* [Records for the task]
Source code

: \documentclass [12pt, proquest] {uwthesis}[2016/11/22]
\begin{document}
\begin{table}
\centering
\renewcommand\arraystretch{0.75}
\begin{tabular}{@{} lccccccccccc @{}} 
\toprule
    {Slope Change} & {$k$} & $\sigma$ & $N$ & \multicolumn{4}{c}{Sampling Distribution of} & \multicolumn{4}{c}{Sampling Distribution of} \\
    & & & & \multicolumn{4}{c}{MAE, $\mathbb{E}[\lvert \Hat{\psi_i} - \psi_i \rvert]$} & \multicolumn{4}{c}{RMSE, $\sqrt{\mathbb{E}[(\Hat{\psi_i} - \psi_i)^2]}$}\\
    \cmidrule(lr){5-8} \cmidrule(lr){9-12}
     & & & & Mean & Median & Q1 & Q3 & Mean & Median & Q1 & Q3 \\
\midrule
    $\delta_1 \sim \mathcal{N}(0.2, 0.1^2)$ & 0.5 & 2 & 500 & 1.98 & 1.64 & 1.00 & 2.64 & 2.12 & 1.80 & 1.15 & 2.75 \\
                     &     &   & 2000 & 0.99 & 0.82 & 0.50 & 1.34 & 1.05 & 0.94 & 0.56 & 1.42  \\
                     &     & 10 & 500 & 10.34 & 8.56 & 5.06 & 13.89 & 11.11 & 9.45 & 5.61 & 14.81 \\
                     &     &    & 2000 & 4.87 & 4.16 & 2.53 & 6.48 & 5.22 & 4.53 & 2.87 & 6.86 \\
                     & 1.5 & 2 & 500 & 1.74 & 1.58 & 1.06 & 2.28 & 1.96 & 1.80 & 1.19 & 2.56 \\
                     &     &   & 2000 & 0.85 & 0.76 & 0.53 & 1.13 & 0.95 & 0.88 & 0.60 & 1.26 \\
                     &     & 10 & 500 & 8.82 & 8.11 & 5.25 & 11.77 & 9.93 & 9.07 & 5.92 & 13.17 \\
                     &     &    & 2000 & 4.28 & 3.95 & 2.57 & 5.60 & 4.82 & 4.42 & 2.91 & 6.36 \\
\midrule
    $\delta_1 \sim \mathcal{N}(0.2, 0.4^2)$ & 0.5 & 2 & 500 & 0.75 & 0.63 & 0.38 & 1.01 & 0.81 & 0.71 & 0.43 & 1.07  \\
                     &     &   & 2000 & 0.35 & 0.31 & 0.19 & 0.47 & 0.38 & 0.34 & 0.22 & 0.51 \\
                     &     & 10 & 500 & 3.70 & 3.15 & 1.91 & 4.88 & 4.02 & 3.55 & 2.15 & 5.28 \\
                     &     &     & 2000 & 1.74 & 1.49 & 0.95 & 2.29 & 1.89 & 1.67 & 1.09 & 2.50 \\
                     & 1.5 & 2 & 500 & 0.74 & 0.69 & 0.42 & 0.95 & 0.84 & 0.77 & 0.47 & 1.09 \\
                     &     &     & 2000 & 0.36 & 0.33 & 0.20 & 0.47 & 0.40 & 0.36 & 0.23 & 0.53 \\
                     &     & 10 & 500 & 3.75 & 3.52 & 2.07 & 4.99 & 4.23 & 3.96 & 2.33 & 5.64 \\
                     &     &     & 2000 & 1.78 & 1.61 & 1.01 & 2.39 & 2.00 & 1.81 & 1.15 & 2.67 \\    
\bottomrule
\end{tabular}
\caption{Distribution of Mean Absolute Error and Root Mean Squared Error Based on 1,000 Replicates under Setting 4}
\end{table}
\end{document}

* [The task] Print exactly the line containing "2.15 & 5.28 \\" and every line after it through the end of the records above, and nothing else.

* [Finished task]
                     &     & 10 & 500 & 3.70 & 3.15 & 1.91 & 4.88 & 4.02 & 3.55 & 2.15 & 5.28 \\
                     &     &     & 2000 & 1.74 & 1.49 & 0.95 & 2.29 & 1.89 & 1.67 & 1.09 & 2.50 \\
                     & 1.5 & 2 & 500 & 0.74 & 0.69 & 0.42 & 0.95 & 0.84 & 0.77 & 0.47 & 1.09 \\
                     &     &     & 2000 & 0.36 & 0.33 & 0.20 & 0.47 & 0.40 & 0.36 & 0.23 & 0.53 \\
                     &     & 10 & 500 & 3.75 & 3.52 & 2.07 & 4.99 & 4.23 & 3.96 & 2.33 & 5.64 \\
                     &     &     & 2000 & 1.78 & 1.61 & 1.01 & 2.39 & 2.00 & 1.81 & 1.15 & 2.67 \\    
\bottomrule
\end{tabular}
\caption{Distribution of Mean Absolute Error and Root Mean Squared Error Based on 1,000 Replicates under Setting 4}
\end{table}
\end{document}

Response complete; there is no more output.